Wednesday, March 24, 2010

Intimations of Insanity

When President Asif Ali Zardari pounced upon Geo News on Friday – ominously, Friday the thirteenth – the writing on the wall became luminous. And the immediate resignation of Information Minister Sherry Rehman, an exemplary move that deserves appreciation, became another sign of rising disarray in the corridors of power. Very street smart our present rulers may be but they seem to lack the higher intelligence to understand that a war against the media is simply not winnable, not in these times.

It has been said that Pakistan has been changed by Justice Iftikhar Chaudhry’s defiance on March 9, 2007, and the consequent movement by the lawyers. In fact, it is the emergence of the independent television news channels that has changed this country because these channels, with Geo in the lead, inspired a new coalition of hope two years ago with the active participation of the lawyers and civil society.

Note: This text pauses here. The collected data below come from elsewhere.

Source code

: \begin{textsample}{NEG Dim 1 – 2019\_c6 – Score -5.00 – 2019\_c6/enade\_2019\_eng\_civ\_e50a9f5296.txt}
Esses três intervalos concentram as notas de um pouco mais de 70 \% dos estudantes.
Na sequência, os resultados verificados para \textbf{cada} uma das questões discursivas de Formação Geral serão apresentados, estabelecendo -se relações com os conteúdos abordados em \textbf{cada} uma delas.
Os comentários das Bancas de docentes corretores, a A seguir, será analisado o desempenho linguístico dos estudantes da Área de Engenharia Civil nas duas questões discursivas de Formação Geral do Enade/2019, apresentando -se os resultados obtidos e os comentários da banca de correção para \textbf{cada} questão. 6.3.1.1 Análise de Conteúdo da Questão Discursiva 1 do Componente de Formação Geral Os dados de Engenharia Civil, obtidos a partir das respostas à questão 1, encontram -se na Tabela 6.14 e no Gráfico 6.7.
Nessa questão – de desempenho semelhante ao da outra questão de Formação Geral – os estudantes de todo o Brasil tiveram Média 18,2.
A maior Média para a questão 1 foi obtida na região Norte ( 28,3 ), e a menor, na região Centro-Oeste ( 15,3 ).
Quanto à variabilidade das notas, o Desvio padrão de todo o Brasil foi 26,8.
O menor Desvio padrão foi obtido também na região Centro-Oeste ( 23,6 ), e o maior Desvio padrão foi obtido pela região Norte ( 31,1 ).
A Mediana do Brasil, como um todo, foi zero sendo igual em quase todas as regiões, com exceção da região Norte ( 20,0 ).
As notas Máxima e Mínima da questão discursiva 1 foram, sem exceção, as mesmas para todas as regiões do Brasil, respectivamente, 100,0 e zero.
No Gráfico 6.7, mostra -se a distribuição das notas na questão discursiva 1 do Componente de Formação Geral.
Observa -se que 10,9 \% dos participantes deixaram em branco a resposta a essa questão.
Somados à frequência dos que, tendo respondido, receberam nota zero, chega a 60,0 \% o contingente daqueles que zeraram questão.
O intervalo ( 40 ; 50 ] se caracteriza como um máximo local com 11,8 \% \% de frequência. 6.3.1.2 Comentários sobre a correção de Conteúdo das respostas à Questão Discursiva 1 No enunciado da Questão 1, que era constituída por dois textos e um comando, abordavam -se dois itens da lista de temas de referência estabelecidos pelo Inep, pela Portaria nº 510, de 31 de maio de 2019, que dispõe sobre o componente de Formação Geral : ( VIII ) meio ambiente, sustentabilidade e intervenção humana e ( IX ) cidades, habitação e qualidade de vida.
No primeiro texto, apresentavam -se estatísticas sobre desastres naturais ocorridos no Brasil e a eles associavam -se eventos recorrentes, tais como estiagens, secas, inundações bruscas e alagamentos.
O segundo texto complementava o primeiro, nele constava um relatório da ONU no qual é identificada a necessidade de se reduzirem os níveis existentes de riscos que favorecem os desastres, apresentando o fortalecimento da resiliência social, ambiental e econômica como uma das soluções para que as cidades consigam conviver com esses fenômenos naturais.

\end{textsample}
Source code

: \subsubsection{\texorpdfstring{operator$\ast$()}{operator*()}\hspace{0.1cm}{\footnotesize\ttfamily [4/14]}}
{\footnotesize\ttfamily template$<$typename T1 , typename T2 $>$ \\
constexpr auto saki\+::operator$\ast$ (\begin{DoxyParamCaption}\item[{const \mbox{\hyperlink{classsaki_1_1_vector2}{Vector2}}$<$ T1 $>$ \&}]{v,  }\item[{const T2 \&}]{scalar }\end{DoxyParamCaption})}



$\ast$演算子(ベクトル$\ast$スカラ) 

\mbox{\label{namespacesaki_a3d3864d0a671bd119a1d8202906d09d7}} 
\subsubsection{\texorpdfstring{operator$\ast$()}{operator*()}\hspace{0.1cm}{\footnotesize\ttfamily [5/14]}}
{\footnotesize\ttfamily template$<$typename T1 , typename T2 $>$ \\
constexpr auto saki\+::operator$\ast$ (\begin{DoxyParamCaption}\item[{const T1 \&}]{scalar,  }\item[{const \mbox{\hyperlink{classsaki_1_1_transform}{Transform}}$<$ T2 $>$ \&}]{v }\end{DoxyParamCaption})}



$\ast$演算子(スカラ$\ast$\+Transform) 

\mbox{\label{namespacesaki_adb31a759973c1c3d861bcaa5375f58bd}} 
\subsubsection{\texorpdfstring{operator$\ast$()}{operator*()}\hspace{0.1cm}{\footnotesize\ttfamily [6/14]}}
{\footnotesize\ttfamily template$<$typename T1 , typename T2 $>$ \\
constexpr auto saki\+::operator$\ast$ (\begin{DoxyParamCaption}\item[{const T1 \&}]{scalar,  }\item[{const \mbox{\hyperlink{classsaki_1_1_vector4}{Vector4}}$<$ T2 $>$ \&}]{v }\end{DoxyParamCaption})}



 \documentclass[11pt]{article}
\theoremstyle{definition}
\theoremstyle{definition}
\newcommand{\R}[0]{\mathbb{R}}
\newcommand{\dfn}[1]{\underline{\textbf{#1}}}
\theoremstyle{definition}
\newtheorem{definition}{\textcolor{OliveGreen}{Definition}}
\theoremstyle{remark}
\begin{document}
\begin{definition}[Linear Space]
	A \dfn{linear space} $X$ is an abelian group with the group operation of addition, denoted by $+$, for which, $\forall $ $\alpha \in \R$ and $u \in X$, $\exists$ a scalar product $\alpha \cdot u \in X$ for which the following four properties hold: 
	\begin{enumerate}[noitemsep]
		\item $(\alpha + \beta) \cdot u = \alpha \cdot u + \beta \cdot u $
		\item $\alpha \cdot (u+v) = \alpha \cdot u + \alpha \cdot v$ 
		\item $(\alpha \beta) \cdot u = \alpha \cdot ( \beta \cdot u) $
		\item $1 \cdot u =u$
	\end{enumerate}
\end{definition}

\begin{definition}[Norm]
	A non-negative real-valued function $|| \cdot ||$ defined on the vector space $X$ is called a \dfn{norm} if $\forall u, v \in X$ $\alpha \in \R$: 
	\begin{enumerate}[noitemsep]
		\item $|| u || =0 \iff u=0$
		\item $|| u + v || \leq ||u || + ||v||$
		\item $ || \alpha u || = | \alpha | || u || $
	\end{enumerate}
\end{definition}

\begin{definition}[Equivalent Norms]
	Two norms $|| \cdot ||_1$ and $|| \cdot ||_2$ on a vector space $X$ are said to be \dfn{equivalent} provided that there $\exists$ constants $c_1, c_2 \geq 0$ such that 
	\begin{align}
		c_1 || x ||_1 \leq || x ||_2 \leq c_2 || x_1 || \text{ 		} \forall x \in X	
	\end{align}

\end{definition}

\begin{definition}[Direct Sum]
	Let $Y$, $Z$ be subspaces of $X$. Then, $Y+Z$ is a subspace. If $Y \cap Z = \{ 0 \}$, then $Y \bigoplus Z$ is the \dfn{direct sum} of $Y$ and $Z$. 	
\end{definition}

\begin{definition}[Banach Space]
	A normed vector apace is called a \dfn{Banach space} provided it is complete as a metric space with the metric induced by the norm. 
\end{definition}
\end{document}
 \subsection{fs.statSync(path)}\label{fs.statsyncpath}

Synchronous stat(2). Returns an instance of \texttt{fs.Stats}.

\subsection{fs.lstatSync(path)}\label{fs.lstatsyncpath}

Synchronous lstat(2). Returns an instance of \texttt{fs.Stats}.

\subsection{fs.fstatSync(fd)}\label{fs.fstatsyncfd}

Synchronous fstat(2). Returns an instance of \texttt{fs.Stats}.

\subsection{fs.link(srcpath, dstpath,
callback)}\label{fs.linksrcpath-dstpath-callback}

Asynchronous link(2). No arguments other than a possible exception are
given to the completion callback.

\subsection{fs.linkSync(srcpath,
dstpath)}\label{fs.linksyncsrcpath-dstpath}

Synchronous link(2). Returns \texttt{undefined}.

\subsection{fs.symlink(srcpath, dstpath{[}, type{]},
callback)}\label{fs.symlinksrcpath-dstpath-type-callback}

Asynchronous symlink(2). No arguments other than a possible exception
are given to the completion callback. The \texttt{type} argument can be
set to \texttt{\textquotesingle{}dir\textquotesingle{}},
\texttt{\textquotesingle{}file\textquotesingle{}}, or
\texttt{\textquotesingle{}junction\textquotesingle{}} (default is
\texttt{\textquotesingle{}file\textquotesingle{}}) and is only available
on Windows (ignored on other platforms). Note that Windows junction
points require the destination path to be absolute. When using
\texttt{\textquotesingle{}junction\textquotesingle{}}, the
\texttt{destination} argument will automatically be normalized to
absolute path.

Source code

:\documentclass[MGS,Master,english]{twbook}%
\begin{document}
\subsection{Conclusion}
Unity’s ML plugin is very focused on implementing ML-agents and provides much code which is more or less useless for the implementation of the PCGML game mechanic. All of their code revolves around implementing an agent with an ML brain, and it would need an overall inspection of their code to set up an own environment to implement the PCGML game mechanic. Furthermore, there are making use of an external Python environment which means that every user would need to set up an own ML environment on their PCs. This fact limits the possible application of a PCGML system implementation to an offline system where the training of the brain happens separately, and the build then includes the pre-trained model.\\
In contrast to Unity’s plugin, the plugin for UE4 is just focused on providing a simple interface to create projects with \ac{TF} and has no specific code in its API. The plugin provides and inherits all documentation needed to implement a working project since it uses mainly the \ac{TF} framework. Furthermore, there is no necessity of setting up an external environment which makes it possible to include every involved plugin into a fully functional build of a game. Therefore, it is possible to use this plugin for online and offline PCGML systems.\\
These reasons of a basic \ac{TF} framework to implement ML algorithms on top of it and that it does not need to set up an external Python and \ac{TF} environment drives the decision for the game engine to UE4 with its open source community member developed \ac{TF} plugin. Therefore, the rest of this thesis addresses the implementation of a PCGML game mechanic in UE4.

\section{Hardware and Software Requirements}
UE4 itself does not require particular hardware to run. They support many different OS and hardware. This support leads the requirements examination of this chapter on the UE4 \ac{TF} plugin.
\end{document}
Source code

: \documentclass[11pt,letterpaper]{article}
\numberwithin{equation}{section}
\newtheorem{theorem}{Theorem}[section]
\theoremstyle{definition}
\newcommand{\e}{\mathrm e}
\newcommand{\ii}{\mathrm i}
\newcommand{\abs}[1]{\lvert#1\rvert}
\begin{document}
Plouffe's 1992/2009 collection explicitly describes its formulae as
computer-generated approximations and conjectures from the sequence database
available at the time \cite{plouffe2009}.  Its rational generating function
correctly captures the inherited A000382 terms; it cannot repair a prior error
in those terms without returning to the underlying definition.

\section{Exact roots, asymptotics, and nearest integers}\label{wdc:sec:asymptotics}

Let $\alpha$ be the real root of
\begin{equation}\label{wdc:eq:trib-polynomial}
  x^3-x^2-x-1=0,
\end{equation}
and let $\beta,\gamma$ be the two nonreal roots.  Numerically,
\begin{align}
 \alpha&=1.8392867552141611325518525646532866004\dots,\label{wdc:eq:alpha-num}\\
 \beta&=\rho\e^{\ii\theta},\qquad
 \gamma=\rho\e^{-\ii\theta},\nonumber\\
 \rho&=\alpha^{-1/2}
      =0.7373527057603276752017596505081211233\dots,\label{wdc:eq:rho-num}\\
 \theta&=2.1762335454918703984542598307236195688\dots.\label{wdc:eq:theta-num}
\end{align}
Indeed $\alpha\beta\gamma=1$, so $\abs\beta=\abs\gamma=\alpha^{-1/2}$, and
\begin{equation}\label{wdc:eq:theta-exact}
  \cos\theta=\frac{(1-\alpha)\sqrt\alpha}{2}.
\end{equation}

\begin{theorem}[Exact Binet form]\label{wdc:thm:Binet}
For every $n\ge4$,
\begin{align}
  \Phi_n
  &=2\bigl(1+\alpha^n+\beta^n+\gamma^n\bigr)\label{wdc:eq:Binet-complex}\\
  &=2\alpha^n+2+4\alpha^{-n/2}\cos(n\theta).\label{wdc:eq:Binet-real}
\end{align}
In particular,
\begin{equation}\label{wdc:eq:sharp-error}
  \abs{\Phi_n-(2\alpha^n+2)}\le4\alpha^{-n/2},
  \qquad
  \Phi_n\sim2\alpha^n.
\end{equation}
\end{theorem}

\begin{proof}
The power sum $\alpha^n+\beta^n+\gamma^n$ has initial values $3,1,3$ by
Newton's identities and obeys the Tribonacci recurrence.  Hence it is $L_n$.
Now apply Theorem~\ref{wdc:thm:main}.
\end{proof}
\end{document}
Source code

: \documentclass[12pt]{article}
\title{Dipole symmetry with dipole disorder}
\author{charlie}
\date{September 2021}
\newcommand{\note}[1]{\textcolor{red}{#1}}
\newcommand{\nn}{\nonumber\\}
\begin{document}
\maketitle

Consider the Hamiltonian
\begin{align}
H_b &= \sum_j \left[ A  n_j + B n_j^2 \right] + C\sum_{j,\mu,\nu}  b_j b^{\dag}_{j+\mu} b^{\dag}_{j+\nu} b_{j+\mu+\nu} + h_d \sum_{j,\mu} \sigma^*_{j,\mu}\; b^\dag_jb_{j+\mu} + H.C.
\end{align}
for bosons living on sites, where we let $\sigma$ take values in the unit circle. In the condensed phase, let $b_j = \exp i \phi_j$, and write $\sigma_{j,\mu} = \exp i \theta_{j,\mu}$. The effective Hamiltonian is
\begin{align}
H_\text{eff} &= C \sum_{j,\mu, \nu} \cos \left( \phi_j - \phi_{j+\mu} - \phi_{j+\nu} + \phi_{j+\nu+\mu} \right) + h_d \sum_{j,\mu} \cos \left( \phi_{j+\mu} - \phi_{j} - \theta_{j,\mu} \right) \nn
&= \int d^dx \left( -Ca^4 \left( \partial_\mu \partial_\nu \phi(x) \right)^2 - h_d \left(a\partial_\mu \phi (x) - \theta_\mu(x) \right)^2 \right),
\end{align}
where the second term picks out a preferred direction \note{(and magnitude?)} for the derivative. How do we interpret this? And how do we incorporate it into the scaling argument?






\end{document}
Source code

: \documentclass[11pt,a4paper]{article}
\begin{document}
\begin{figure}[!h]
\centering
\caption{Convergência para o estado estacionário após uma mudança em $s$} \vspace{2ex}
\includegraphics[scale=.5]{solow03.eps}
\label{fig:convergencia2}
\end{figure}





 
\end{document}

Now, it should be instructive to figure out why Geo has provoked the ire of Asif Zardari. In many ways, it is an action replay of what General Pervez Musharraf had done to Geo in November 2007. But Musharraf at that time was in total control and his nasty attack on the channel led to a severe financial loss. Still, we know who has prevailed and how Geo was vindicated, gaining in its stature and credibility. We can say that Geo has also changed. This is certified by the passion with which it has supported the cause of justice and morality in the context of the lawyers’ movement.

It is this commitment that the present rulers, who have unashamedly betrayed the pledges made by their martyred leader and by themselves, cannot stomach. Indeed, Geo’s forceful and innovative portrayal of the real issues that underline the present crisis has exposed the dark machinations of the present leadership of the Pakistan People’s Party. To be fair to this leadership, it had either to correct its course or lunge at its critics.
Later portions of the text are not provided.